- Task prompt -
Your task is to repeat the entries below exactly and to leave their images out.

- Listed entries -
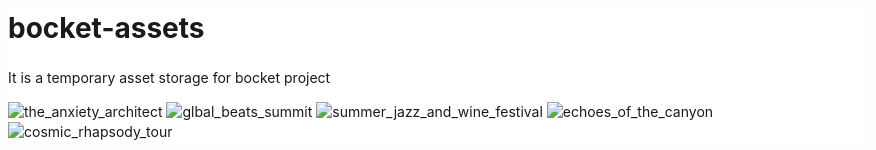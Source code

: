 # bocket-assets
It is a temporary asset storage for bocket project

<img width="1024" height="1024" alt="the_anxiety_architect" src="https://github.com/user-attachments/assets/f71e0ab6-3f3a-443e-ac4c-ef6e6db64d16" />
<img width="1024" height="1024" alt="glbal_beats_summit" src="https://github.com/user-attachments/assets/dc955103-d09d-42fc-99b3-2e87af45e606" />
<img width="1024" height="1024" alt="summer_jazz_and_wine_festival" src="https://github.com/user-attachments/assets/805e847d-45fc-4ad4-82be-32e3de4b2447" />
<img width="1024" height="1024" alt="echoes_of_the_canyon" src="https://github.com/user-attachments/assets/5cd2a6f9-7dba-472f-b1cd-b4aa27393796" />
<img width="1024" height="1024" alt="cosmic_rhapsody_tour" src="https://github.com/user-attachments/assets/0fbf66b3-95ca-424f-90c2-299d01ef7af1" />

- Written answer -
Source code

: # bocket-assets
It is a temporary asset storage for bocket project

<img width="1024" height="1024" alt="the_anxiety_architect" src="https://github.com/user-attachments/assets/f71e0ab6-3f3a-443e-ac4c-ef6e6db64d16" />
<img width="1024" height="1024" alt="glbal_beats_summit" src="https://github.com/user-attachments/assets/dc955103-d09d-42fc-99b3-2e87af45e606" />
<img width="1024" height="1024" alt="summer_jazz_and_wine_festival" src="https://github.com/user-attachments/assets/805e847d-45fc-4ad4-82be-32e3de4b2447" />
<img width="1024" height="1024" alt="echoes_of_the_canyon" src="https://github.com/user-attachments/assets/5cd2a6f9-7dba-472f-b1cd-b4aa27393796" />
<img width="1024" height="1024" alt="cosmic_rhapsody_tour" src="https://github.com/user-attachments/assets/0fbf66b3-95ca-424f-90c2-299d01ef7af1" />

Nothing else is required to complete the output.